Do snake plants possess the extraordinary ability to produce enough oxygen for humans to survive in an airtight environment? A viral Facebook post claims so, citing a NASA study. However, a closer examination of the facts reveals that this claim is false.
Uncovering the Truth
The Facebook post references a NASA Clean Air Study that supposedly supports the claim. While it is true that NASA conducted a study on plants’ ability to combat indoor air pollution, it did not draw conclusions about their capacity to sustain human life in a sealed room. The study, conducted in partnership with a landscaping trade association, investigated the effectiveness of various plants in reducing toxins such as benzene, trichloroethylene, and formaldehyde.

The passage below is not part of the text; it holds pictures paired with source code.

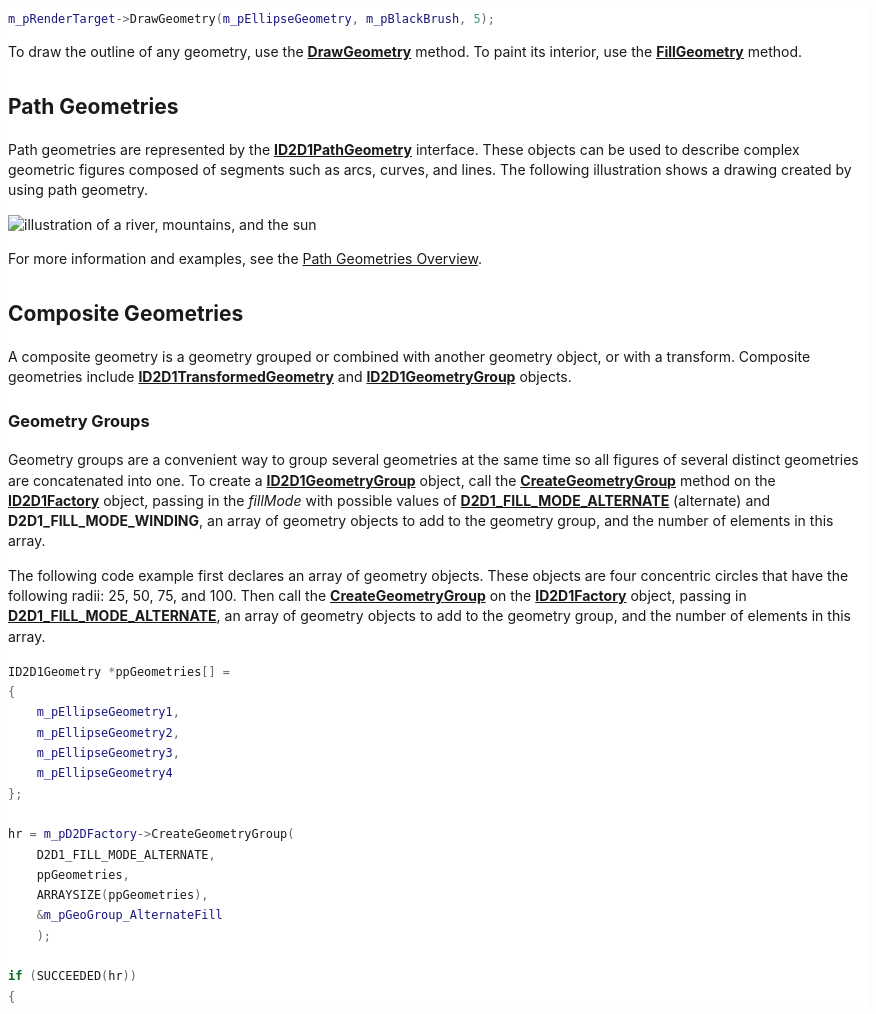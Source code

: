 


```C++
m_pRenderTarget->DrawGeometry(m_pEllipseGeometry, m_pBlackBrush, 5);
```



To draw the outline of any geometry, use the [**DrawGeometry**](https://msdn.microsoft.com/library/Dd371890(v=VS.85).aspx) method. To paint its interior, use the [**FillGeometry**](https://msdn.microsoft.com/library/Dd371933(v=VS.85).aspx) method.

## Path Geometries

Path geometries are represented by the [**ID2D1PathGeometry**](https://msdn.microsoft.com/library/Dd371512(v=VS.85).aspx) interface. These objects can be used to describe complex geometric figures composed of segments such as arcs, curves, and lines. The following illustration shows a drawing created by using path geometry.

![illustration of a river, mountains, and the sun](images/path-geo-mnts.png)

For more information and examples, see the [Path Geometries Overview](path-geometries-overview.md).

## Composite Geometries

A composite geometry is a geometry grouped or combined with another geometry object, or with a transform. Composite geometries include [**ID2D1TransformedGeometry**](https://msdn.microsoft.com/library/Dd372252(v=VS.85).aspx) and [**ID2D1GeometryGroup**](https://msdn.microsoft.com/library/Dd316581(v=VS.85).aspx) objects.

### Geometry Groups

Geometry groups are a convenient way to group several geometries at the same time so all figures of several distinct geometries are concatenated into one. To create a [**ID2D1GeometryGroup**](https://msdn.microsoft.com/library/Dd316581(v=VS.85).aspx) object, call the [**CreateGeometryGroup**](https://msdn.microsoft.com/library/Dd371273(v=VS.85).aspx) method on the [**ID2D1Factory**](https://msdn.microsoft.com/library/Dd371246(v=VS.85).aspx) object, passing in the *fillMode* with possible values of [**D2D1\_FILL\_MODE\_ALTERNATE**](/windows/desktop/api/d2d1/ne-d2d1-d2d1_fill_mode) (alternate) and **D2D1\_FILL\_MODE\_WINDING**, an array of geometry objects to add to the geometry group, and the number of elements in this array.

The following code example first declares an array of geometry objects. These objects are four concentric circles that have the following radii: 25, 50, 75, and 100. Then call the [**CreateGeometryGroup**](https://msdn.microsoft.com/library/Dd371273(v=VS.85).aspx) on the [**ID2D1Factory**](https://msdn.microsoft.com/library/Dd371246(v=VS.85).aspx) object, passing in [**D2D1\_FILL\_MODE\_ALTERNATE**](/windows/desktop/api/d2d1/ne-d2d1-d2d1_fill_mode), an array of geometry objects to add to the geometry group, and the number of elements in this array.


```C++
ID2D1Geometry *ppGeometries[] =
{
    m_pEllipseGeometry1,
    m_pEllipseGeometry2,
    m_pEllipseGeometry3,
    m_pEllipseGeometry4
};

hr = m_pD2DFactory->CreateGeometryGroup(
    D2D1_FILL_MODE_ALTERNATE,
    ppGeometries,
    ARRAYSIZE(ppGeometries),
    &m_pGeoGroup_AlternateFill
    );

if (SUCCEEDED(hr))
{
```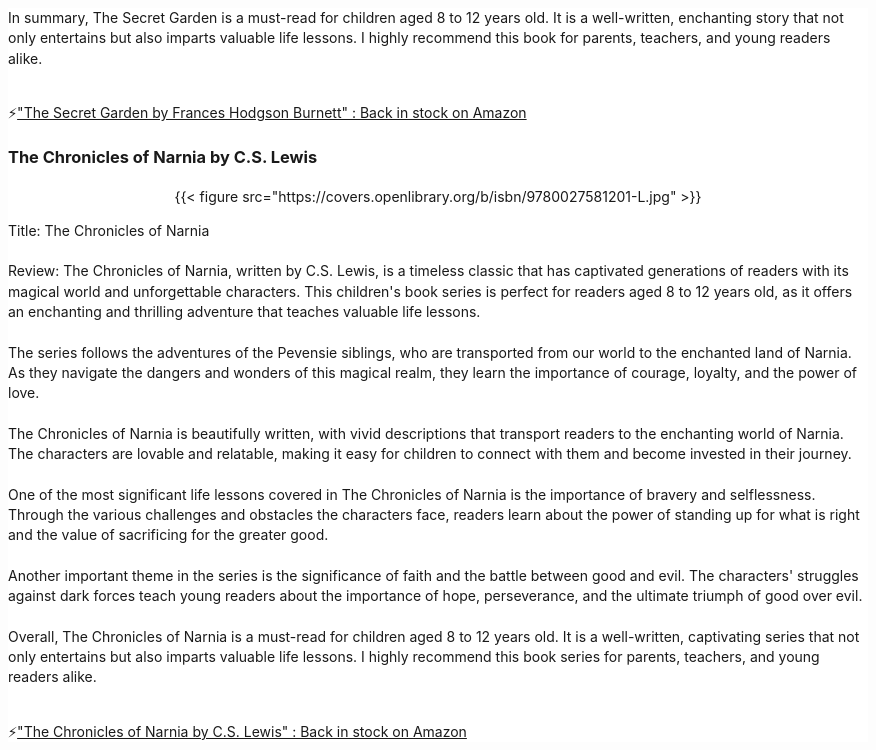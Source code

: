 In summary, The Secret Garden is a must-read for children aged 8 to 12 years old. It is a well-written, enchanting story that not only entertains but also imparts valuable life lessons. I highly recommend this book for parents, teachers, and young readers alike.</br></br>

<p>⚡<a id="aflink" href="https://www.amazon.com/gp/search?ie=UTF8&tag=klayu00-20&linkCode=ur2&linkId=6639bed89a8ad8dd2705e40644eb43d3&camp=1789&creative=9325&index=books&keywords=The Secret Garden by Frances Hodgson Burnett" class="one" target="_blank" title='"The Secret Garden by Frances Hodgson Burnett" : Back in stock on Amazon'>"The Secret Garden by Frances Hodgson Burnett" : Back in stock on Amazon</a></p>

### The Chronicles of Narnia by C.S. Lewis
<center>
{{< figure src="https://covers.openlibrary.org/b/isbn/9780027581201-L.jpg" >}}
</center>

Title: The Chronicles of Narnia</br></br>
Review: The Chronicles of Narnia, written by C.S. Lewis, is a timeless classic that has captivated generations of readers with its magical world and unforgettable characters. This children's book series is perfect for readers aged 8 to 12 years old, as it offers an enchanting and thrilling adventure that teaches valuable life lessons.</br></br>
The series follows the adventures of the Pevensie siblings, who are transported from our world to the enchanted land of Narnia. As they navigate the dangers and wonders of this magical realm, they learn the importance of courage, loyalty, and the power of love.</br></br>
The Chronicles of Narnia is beautifully written, with vivid descriptions that transport readers to the enchanting world of Narnia. The characters are lovable and relatable, making it easy for children to connect with them and become invested in their journey.</br></br>
One of the most significant life lessons covered in The Chronicles of Narnia is the importance of bravery and selflessness. Through the various challenges and obstacles the characters face, readers learn about the power of standing up for what is right and the value of sacrificing for the greater good.</br></br>
Another important theme in the series is the significance of faith and the battle between good and evil. The characters' struggles against dark forces teach young readers about the importance of hope, perseverance, and the ultimate triumph of good over evil.</br></br>
Overall, The Chronicles of Narnia is a must-read for children aged 8 to 12 years old. It is a well-written, captivating series that not only entertains but also imparts valuable life lessons. I highly recommend this book series for parents, teachers, and young readers alike.</br></br>

<p>⚡<a id="aflink" href="https://www.amazon.com/gp/search?ie=UTF8&tag=klayu00-20&linkCode=ur2&linkId=6639bed89a8ad8dd2705e40644eb43d3&camp=1789&creative=9325&index=books&keywords=The Chronicles of Narnia by C.S. Lewis" class="one" target="_blank" title='"The Chronicles of Narnia by C.S. Lewis" : Back in stock on Amazon'>"The Chronicles of Narnia by C.S. Lewis" : Back in stock on Amazon</a></p>
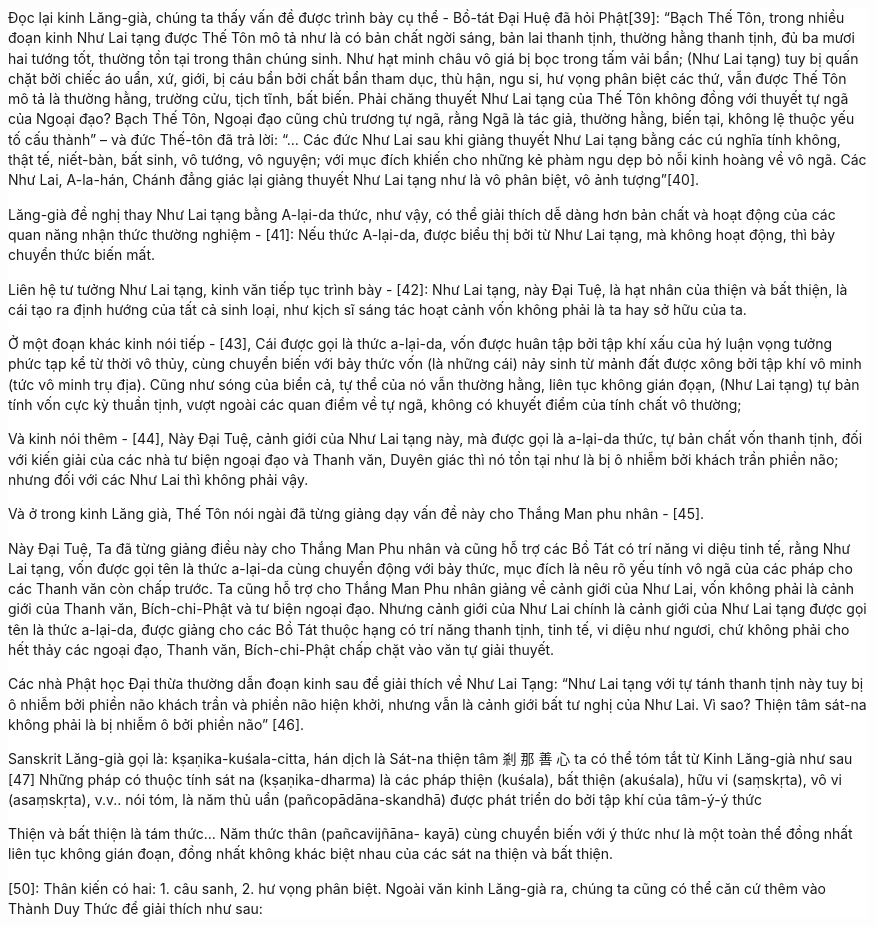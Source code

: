 Đọc lại kinh Lăng-già, chúng ta thấy vấn đề được trình bày cụ thể - Bồ-tát Đại Huệ đã hỏi Phật[39]:  “Bạch Thế Tôn, trong nhiều đoạn kinh Như Lai tạng được Thế Tôn mô tả như là có bản chất ngời sáng, bản lai thanh tịnh, thường hằng thanh tịnh, đủ ba mươi hai tướng tốt, thường tồn tại trong thân chúng sinh. Như hạt minh châu vô giá bị bọc trong tấm vải bẩn; (Như Lai tạng) tuy bị quấn chặt bởi chiếc áo uẩn, xứ, giới, bị cáu bẩn bởi chất bẩn tham dục, thù hận, ngu si, hư vọng phân biệt các thứ, vẫn được Thế Tôn mô tả là thường hằng, trường cửu, tịch tĩnh, bất biến. Phải chăng thuyết Như Lai tạng của Thế Tôn không đồng với thuyết tự ngã của Ngoại đạo? Bạch Thế Tôn, Ngoại đạo cũng chủ trương tự ngã, rằng Ngã là tác giả, thường hằng, biến tại, không lệ thuộc yếu tố cấu thành” – và đức Thế-tôn đã trả lời: “… Các đức Như Lai sau khi giảng thuyết Như Lai tạng bằng các cú nghĩa tính không, thật tế, niết-bàn, bất sinh, vô tướng, vô nguyện; với mục đích khiến cho những kẻ phàm ngu dẹp bỏ nỗi kinh hoàng về vô ngã. Các Như Lai, A-la-hán, Chánh đẳng giác lại giảng thuyết Như Lai tạng như là vô phân biệt, vô ảnh tượng”[40].

Lăng-già đề nghị thay Như Lai tạng bằng A-lại-da thức, như vậy, có thể giải thích dễ dàng hơn bản chất và hoạt động của các quan năng nhận thức thường nghiệm - [41]: Nếu thức A-lại-da, được biểu thị bởi từ Như Lai tạng, mà không hoạt động, thì bảy chuyển thức biến mất.

Liên hệ tư tưởng Như Lai tạng, kinh văn tiếp tục trình bày - [42]: Như Lai tạng, này Đại Tuệ, là hạt nhân của thiện và bất thiện, là cái tạo ra định hướng của tất cả sinh loại, như kịch sĩ sáng tác hoạt cảnh vốn không phải là ta hay sở hữu của ta.

Ở một đoạn khác kinh nói tiếp - [43], Cái được gọi là thức a-lại-da, vốn được huân tập bởi tập khí xấu của hý luận vọng tưởng phức tạp kể từ thời vô thủy, cùng chuyển biến với bảy thức vốn (là những cái) nảy sinh từ mảnh đất được xông bởi tập khí vô minh (tức vô minh trụ địa). Cũng như sóng của biển cả, tự thể của nó vẫn thường hằng, liên tục không gián đọạn, (Như Lai tạng) tự bản tính vốn cực kỳ thuần tịnh, vượt ngoài các quan điểm về tự ngã, không có khuyết điểm của tính chất vô thường;

Và kinh nói thêm - [44], Này Đại Tuệ, cảnh giới của Như Lai tạng này, mà được gọi là a-lại-da thức, tự bản chất vốn thanh tịnh, đối với kiến giải của các nhà tư biện ngoại đạo và Thanh văn, Duyên giác thì nó tồn tại như là bị ô nhiễm bởi khách trần phiền não; nhưng đối với các Như Lai thì không phải vậy.

Và ở trong kinh Lăng già, Thế Tôn nói ngài đã từng giảng dạy vấn đề này cho Thắng Man phu nhân - [45]. 

Này Đại Tuệ, Ta đã từng giảng điều này cho Thắng Man Phu nhân và cũng hỗ trợ các Bồ Tát có trí năng vi diệu tinh tế, rằng Như Lai tạng, vốn được gọi tên là thức a-lại-da cùng chuyển động với bảy thức, mục đích là nêu rõ yếu tính vô ngã của các pháp cho các Thanh văn còn chấp trước. Ta cũng hỗ trợ cho Thắng Man Phu nhân giảng về cảnh giới của Như Lai, vốn không phải là cảnh giới của Thanh văn, Bích-chi-Phật và tư biện ngoại đạo. Nhưng cảnh giới của Như Lai chính là cảnh giới của Như Lai tạng được gọi tên là thức a-lại-da, được giảng cho các Bồ Tát thuộc hạng có trí năng thanh tịnh, tinh tế, vi diệu như ngươi, chứ không phải cho hết thảy các ngoại đạo, Thanh văn, Bích-chi-Phật chấp chặt vào văn tự giải thuyết.

Các nhà Phật học Đại thừa thường dẫn đoạn kinh sau để giải thích về Như Lai Tạng: “Như Lai tạng với tự tánh thanh tịnh này tuy bị ô nhiễm bởi phiền não khách trần và phiền não hiện khởi, nhưng vẫn là cảnh giới bất tư nghị của Như Lai. Vì sao? Thiện tâm sát-na không phải là bị nhiễm ô bởi phiền não” [46].

Sanskrit Lăng-già gọi là: kṣaṇika-kuśala-citta, hán dịch là Sát-na thiện tâm 剎 那 善 心 ta có thể tóm tắt từ Kinh Lăng-già như sau [47] Những pháp có thuộc tính sát na (kṣaṇika-dharma) là các pháp thiện (kuśala), bất thiện (akuśala), hữu vi (saṃskṛta), vô vi (asaṃskṛta), v.v.. nói tóm, là năm thủ uẩn (pañcopādāna-skandhā) được phát triển do bởi tập khí của tâm-ý-ý thức 

Thiện và bất thiện là tám thức… Năm thức thân (pañcavijñāna- kayā) cùng chuyển biến với ý thức như là một toàn thể đồng nhất liên tục không gián đoạn, đồng nhất không khác biệt nhau của các sát na thiện và bất thiện.


[50]: Thân kiến có hai: 1. câu sanh, 2. hư vọng phân biệt. Ngoài văn kinh Lăng-già ra, chúng ta cũng có thể căn cứ thêm vào Thành Duy Thức để giải thích như sau: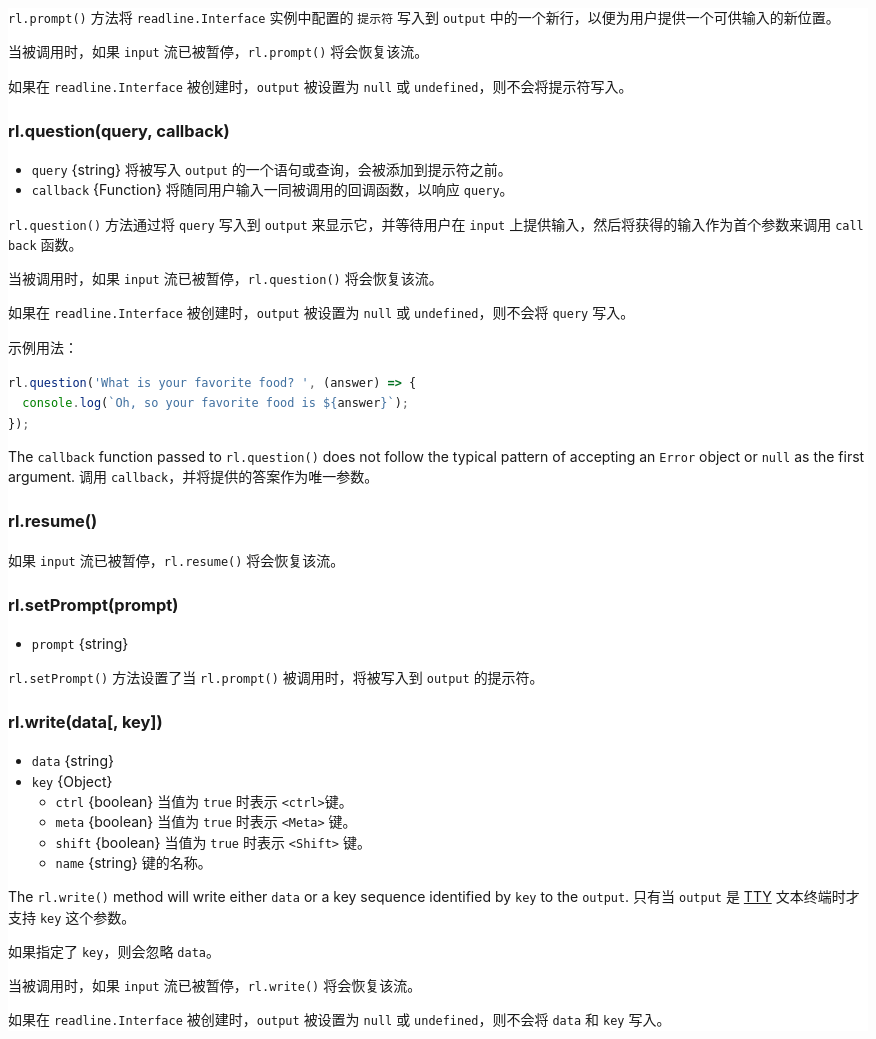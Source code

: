 `rl.prompt()` 方法将 `readline.Interface` 实例中配置的 `提示符` 写入到 `output` 中的一个新行，以便为用户提供一个可供输入的新位置。

当被调用时，如果 `input` 流已被暂停，`rl.prompt()` 将会恢复该流。

如果在 `readline.Interface` 被创建时，`output` 被设置为 `null` 或 `undefined`，则不会将提示符写入。

### rl.question(query, callback)


* `query` {string} 将被写入 `output` 的一个语句或查询，会被添加到提示符之前。
* `callback` {Function} 将随同用户输入一同被调用的回调函数，以响应 `query`。

`rl.question()` 方法通过将 `query` 写入到 `output` 来显示它，并等待用户在 `input` 上提供输入，然后将获得的输入作为首个参数来调用 `callback` 函数。

当被调用时，如果 `input` 流已被暂停，`rl.question()` 将会恢复该流。

如果在 `readline.Interface` 被创建时，`output` 被设置为 `null` 或 `undefined`，则不会将 `query` 写入。

示例用法：

```js
rl.question('What is your favorite food? ', (answer) => {
  console.log(`Oh, so your favorite food is ${answer}`);
});
```

The `callback` function passed to `rl.question()` does not follow the typical pattern of accepting an `Error` object or `null` as the first argument. 调用 `callback`，并将提供的答案作为唯一参数。

### rl.resume()


如果 `input` 流已被暂停，`rl.resume()` 将会恢复该流。

### rl.setPrompt(prompt)


* `prompt` {string}

`rl.setPrompt()` 方法设置了当 `rl.prompt()` 被调用时，将被写入到 `output` 的提示符。

### rl.write(data[, key])


* `data` {string}
* `key` {Object}
  * `ctrl` {boolean} 当值为 `true` 时表示 `<ctrl>`键。
  * `meta` {boolean} 当值为 `true` 时表示 `<Meta>` 键。
  * `shift` {boolean} 当值为 `true` 时表示 `<Shift>` 键。
  * `name` {string} 键的名称。

The `rl.write()` method will write either `data` or a key sequence identified by `key` to the `output`. 只有当 `output` 是 [TTY](tty.html) 文本终端时才支持 `key` 这个参数。

如果指定了 `key`，则会忽略 `data`。

当被调用时，如果 `input` 流已被暂停，`rl.write()` 将会恢复该流。

如果在 `readline.Interface` 被创建时，`output` 被设置为 `null` 或 `undefined`，则不会将 `data` 和 `key` 写入。
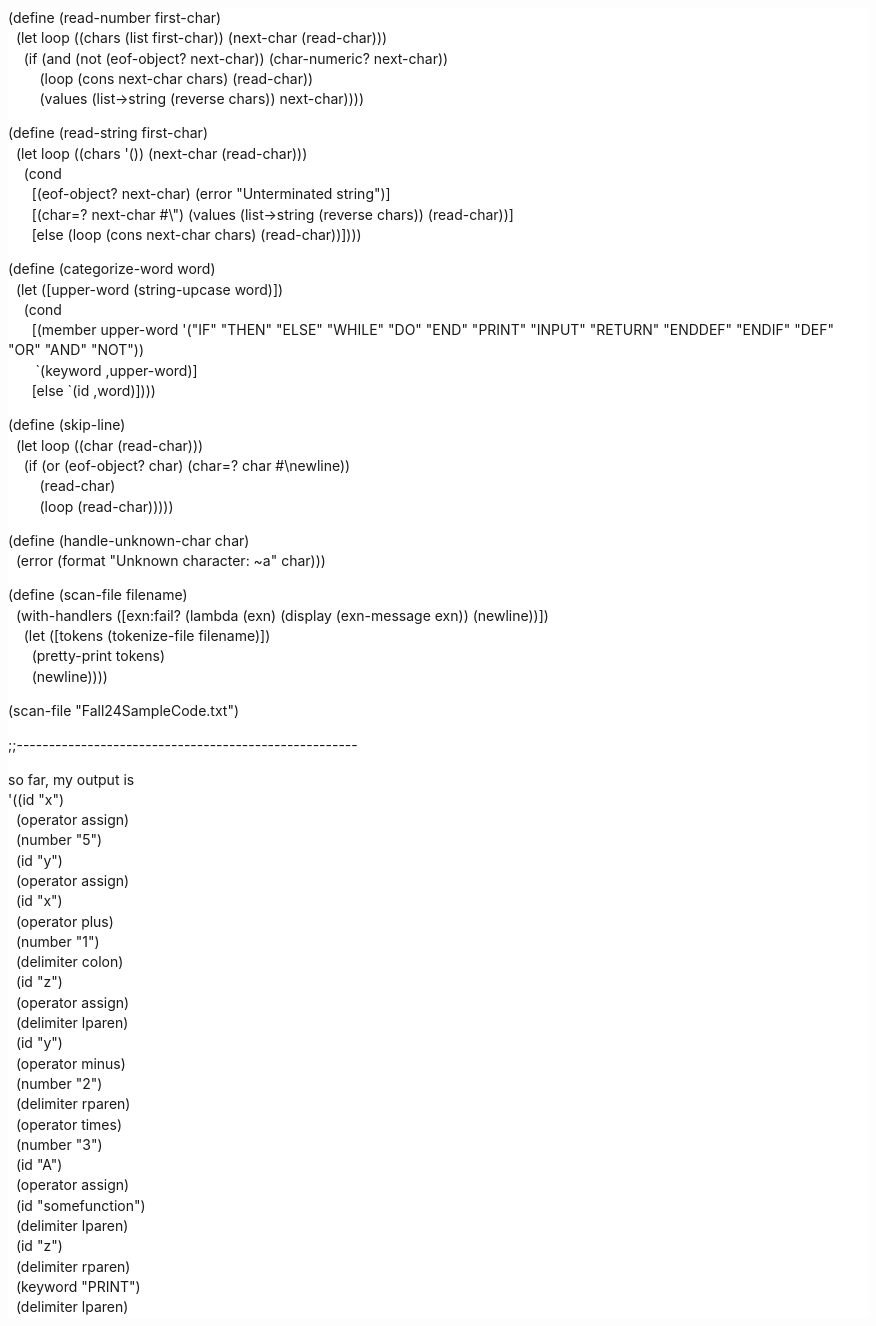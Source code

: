 (define (read-number first-char)  
  (let loop ((chars (list first-char)) (next-char (read-char)))  
    (if (and (not (eof-object? next-char)) (char-numeric? next-char))  
        (loop (cons next-char chars) (read-char))  
        (values (list->string (reverse chars)) next-char))))  
  
(define (read-string first-char)  
  (let loop ((chars '()) (next-char (read-char)))  
    (cond  
      \[(eof-object? next-char) (error "Unterminated string")\]  
      \[(char=? next-char #\\") (values (list->string (reverse chars)) (read-char))\]  
      \[else (loop (cons next-char chars) (read-char))\])))  
  
(define (categorize-word word)  
  (let (\[upper-word (string-upcase word)\])  
    (cond  
      \[(member upper-word '("IF" "THEN" "ELSE" "WHILE" "DO" "END" "PRINT" "INPUT" "RETURN" "ENDDEF" "ENDIF" "DEF" "OR" "AND" "NOT"))  
       \`(keyword ,upper-word)\]  
      \[else \`(id ,word)\])))  
  
(define (skip-line)  
  (let loop ((char (read-char)))  
    (if (or (eof-object? char) (char=? char #\\newline))  
        (read-char)  
        (loop (read-char)))))  
  
(define (handle-unknown-char char)  
  (error (format "Unknown character: ~a" char)))  
  
(define (scan-file filename)  
  (with-handlers (\[exn:fail? (lambda (exn) (display (exn-message exn)) (newline))\])  
    (let (\[tokens (tokenize-file filename)\])  
      (pretty-print tokens)  
      (newline))))  
  
(scan-file "Fall24SampleCode.txt")  
  
;;-----------------------------------------------------  
  
  
so far, my output is  
'((id "x")  
  (operator assign)  
  (number "5")  
  (id "y")  
  (operator assign)  
  (id "x")  
  (operator plus)  
  (number "1")  
  (delimiter colon)  
  (id "z")  
  (operator assign)  
  (delimiter lparen)  
  (id "y")  
  (operator minus)  
  (number "2")  
  (delimiter rparen)  
  (operator times)  
  (number "3")  
  (id "A")  
  (operator assign)  
  (id "somefunction")  
  (delimiter lparen)  
  (id "z")  
  (delimiter rparen)  
  (keyword "PRINT")  
  (delimiter lparen)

Among the plants studied was the snake plant, also known as Sansevieria laurentii or mother-in-law’s tongue. The research found that snake plants, along with other plant varieties, could remove these toxins from the air. However, the study did not explore the implications of introducing humans into the chambers or their ability to generate sufficient oxygen to support human survival in a sealed room.
The Limitations of the Study
The claim made in the Facebook post exaggerates the findings of the NASA study. The study, published in 1989, was primarily focused on improving indoor air quality and promoting the use of plants indoors. The study authors acknowledged that further research was needed to understand the effects of humans living in sealed environments with plants as their primary life support.
Since the publication of the NASA study, other researchers have conducted studies on the impact of plants on indoor air pollution. A review of multiple studies conducted over 30 years by scientists at Drexel University revealed that plants are not as effective at cleaning indoor air as previously believed. The natural air exchange in buildings, including open windows and air handling systems, outperforms plants in removing volatile organic compounds.
The Reality of Indoor Air Quality
While snake plants and other houseplants have been shown to reduce toxins in indoor environments, they do not possess the ability to significantly improve air quality or provide enough oxygen for human survival in sealed rooms. Relying solely on plants for air purification is impractical, as it would require an impractically large number of plants and cause other issues, such as increased humidity.
Contrary to the viral Facebook post, there is no evidence to support the claim that snake plants can sustain human life in sealed rooms. The NASA study did not explore this scenario, and subsequent research has shown that plants are not effective enough at cleaning indoor air or providing adequate oxygen for human survival.
So, while snake plants may be aesthetically pleasing and contribute to reducing indoor air pollution, humans still require proper ventilation and other means of air circulation for optimal air quality and survival.